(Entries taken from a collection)
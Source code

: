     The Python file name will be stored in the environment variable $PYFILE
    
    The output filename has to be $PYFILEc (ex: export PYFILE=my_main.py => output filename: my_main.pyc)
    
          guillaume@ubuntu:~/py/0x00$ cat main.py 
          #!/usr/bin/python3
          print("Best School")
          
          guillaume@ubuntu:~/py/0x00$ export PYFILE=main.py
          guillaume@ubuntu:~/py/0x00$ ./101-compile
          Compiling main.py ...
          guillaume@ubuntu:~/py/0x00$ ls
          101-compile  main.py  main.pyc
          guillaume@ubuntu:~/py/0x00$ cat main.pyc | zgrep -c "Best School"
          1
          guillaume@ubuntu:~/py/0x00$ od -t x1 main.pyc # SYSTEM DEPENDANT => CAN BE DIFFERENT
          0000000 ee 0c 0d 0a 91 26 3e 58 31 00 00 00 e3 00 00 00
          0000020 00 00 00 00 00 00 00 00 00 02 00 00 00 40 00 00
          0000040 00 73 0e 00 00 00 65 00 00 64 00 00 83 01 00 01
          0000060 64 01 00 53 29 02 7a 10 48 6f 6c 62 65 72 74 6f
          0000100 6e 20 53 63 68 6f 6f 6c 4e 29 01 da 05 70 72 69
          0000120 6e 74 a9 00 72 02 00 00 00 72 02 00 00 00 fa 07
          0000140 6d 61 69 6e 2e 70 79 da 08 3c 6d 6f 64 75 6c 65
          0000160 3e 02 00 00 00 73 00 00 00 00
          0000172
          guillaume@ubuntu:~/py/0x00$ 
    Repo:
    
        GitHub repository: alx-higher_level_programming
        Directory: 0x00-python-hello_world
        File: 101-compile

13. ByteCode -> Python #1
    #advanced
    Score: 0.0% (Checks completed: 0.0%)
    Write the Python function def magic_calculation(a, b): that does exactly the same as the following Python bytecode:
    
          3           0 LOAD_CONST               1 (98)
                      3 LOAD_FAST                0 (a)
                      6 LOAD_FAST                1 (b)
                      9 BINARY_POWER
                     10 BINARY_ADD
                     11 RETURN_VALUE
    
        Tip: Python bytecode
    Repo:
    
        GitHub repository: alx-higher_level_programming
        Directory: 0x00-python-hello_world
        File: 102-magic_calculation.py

What the exercise asks =
Beginning with the line that contains "9 BINARY_POWER" and ending with the last line of the data above, return those lines exactly and nothing else.

Completed task =
                      9 BINARY_POWER
                     10 BINARY_ADD
                     11 RETURN_VALUE
    
        Tip: Python bytecode
    Repo:
    
        GitHub repository: alx-higher_level_programming
        Directory: 0x00-python-hello_world
        File: 102-magic_calculation.py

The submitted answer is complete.